==== Data records

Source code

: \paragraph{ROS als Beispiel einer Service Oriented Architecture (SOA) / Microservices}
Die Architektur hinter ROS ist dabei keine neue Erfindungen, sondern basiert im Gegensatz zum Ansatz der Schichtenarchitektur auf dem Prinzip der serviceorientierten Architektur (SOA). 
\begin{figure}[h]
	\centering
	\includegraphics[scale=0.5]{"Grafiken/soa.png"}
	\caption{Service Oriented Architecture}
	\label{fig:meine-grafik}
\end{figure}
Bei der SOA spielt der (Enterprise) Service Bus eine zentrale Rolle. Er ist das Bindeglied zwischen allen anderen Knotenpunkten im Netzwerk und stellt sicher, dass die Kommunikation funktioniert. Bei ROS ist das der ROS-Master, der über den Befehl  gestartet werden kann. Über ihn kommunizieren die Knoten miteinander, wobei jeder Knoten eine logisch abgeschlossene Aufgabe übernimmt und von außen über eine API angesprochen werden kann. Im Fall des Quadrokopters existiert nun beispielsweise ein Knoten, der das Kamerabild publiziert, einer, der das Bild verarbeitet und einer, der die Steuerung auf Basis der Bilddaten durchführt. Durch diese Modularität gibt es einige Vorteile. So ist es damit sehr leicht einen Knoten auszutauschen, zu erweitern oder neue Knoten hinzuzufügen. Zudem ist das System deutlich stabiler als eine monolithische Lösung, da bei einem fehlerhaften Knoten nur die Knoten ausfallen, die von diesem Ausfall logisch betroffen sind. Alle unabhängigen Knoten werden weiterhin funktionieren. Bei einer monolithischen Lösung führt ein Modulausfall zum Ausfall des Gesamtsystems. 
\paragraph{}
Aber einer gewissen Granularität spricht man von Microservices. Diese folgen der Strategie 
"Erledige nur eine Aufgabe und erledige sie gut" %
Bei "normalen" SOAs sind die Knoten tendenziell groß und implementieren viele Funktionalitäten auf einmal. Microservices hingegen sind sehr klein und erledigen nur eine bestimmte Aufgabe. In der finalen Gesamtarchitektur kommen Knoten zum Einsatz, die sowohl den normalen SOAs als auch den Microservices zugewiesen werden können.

========

• Problem to work on: Go through the records above and copy every line with the word "paragraph".

• Written response:
: \paragraph{ROS als Beispiel einer Service Oriented Architecture (SOA) / Microservices}
\paragraph{}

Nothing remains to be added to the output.